Assignment:
Provide again, from the entries below, every line from the one containing "YOLOv8n Relax graph." through the one containing "preparation, NMS postprocessing).", exactly as written, and no other line.

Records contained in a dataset
————
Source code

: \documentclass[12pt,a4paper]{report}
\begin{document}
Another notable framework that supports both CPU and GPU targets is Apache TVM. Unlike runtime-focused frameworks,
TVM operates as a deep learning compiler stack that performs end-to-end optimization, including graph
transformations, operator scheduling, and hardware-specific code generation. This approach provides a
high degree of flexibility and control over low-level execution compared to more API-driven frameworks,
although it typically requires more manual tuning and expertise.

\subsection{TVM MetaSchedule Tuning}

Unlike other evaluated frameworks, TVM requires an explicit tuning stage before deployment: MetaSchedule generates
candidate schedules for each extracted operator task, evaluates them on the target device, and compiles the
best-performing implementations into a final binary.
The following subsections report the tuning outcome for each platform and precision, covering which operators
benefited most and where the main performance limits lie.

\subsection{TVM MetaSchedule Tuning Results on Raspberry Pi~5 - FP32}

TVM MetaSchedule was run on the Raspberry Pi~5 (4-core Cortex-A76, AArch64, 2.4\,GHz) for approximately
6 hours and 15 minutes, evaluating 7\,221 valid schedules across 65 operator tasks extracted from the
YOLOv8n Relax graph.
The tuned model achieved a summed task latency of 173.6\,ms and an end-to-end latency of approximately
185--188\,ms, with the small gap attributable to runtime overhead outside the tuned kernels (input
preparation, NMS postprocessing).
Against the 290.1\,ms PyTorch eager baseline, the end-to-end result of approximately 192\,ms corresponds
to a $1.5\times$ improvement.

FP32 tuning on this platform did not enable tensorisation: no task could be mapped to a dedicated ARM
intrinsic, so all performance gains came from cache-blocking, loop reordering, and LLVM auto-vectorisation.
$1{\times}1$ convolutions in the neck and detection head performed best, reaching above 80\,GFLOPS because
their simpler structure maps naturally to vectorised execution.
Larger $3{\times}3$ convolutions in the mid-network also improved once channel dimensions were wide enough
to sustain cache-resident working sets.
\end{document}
————
Task result:
YOLOv8n Relax graph.
The tuned model achieved a summed task latency of 173.6\,ms and an end-to-end latency of approximately
185--188\,ms, with the small gap attributable to runtime overhead outside the tuned kernels (input
preparation, NMS postprocessing).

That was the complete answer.